2. La raccomandata
Il primo giorno è stato un casino. Sono atterrata a Londra alle sette della sera precedente alla mia convocazione sul set. Io e Carol dovevamo andare a cena insieme, ma lei ha avuto un contrattempo al lavoro e non ci siamo potute vedere. La mattina dopo, sveglia all'alba e partenza.

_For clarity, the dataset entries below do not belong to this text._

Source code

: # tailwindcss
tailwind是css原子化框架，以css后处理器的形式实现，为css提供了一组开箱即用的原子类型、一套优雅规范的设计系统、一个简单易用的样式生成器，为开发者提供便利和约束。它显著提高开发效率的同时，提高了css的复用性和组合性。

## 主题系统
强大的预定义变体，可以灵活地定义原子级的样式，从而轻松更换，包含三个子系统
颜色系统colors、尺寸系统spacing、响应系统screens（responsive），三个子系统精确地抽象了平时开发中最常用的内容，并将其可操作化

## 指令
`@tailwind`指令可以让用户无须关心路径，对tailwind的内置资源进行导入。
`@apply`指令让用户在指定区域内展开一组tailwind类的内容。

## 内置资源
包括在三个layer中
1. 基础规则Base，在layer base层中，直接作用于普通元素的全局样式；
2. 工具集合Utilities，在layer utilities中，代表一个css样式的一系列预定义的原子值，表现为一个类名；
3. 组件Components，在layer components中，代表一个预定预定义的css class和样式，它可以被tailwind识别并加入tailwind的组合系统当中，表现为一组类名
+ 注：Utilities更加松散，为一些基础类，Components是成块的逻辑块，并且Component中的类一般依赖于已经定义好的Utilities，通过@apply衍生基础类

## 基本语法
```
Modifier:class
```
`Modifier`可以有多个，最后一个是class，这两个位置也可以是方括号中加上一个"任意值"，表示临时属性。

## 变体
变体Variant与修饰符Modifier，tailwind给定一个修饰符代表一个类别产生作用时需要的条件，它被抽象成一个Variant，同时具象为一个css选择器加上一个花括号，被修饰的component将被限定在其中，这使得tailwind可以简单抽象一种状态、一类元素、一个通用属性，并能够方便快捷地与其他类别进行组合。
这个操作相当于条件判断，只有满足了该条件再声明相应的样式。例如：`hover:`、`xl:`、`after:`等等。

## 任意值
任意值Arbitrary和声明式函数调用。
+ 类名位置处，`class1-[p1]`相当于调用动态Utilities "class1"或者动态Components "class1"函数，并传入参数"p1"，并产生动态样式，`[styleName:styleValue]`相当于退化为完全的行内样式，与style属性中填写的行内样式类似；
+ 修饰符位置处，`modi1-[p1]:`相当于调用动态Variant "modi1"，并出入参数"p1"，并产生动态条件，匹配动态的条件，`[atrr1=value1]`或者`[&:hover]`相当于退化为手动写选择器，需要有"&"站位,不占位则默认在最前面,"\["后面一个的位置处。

Non sono nemmeno riuscita a fare colazione. Mi sono presentata sul set – una residenza davvero pittoresca nella campagna inglese poco a nord di Londra, credo – dopo tre infernali quarti d'ora in taxi, in cui mi sono dovuta trattenere per non strillare a ogni curva, che nella mia testa destrorsa era presa contromano. Sono scesa dal taxi e le mie scarpe da ginnastica immacolate sono affondate in almeno cinque centimetri di fango. La mia politica di non imprecazione è stata messa a dura prova, soprattutto quando ho sentito l'umidiccio del fango arrivarmi alle calze, ma ho benedetto la mia lungimiranza nel lasciare lo zaino alla stazione degli autobus prima che finisse nel fango anche quello.
Ho arrancato fino alla guardiola del custode, un tizio con il viso incrostato di brufoli e un anellino d'argento al sopracciglio. Stava sfogliando una rivista sui camion e non ha nemmeno alzato lo sguardo quando mi sono avvicinata. Ho picchiato sul vetro per avere la sua attenzione e quando gli ho chiesto dove potevo trovare la troupe, mi ha indicato un punto indistinto alle sue spalle tra la fila di alberi malinconici e alcune costruzioni modeste di mattoni rossi, che, immagino, in passato ospitassero la servitù.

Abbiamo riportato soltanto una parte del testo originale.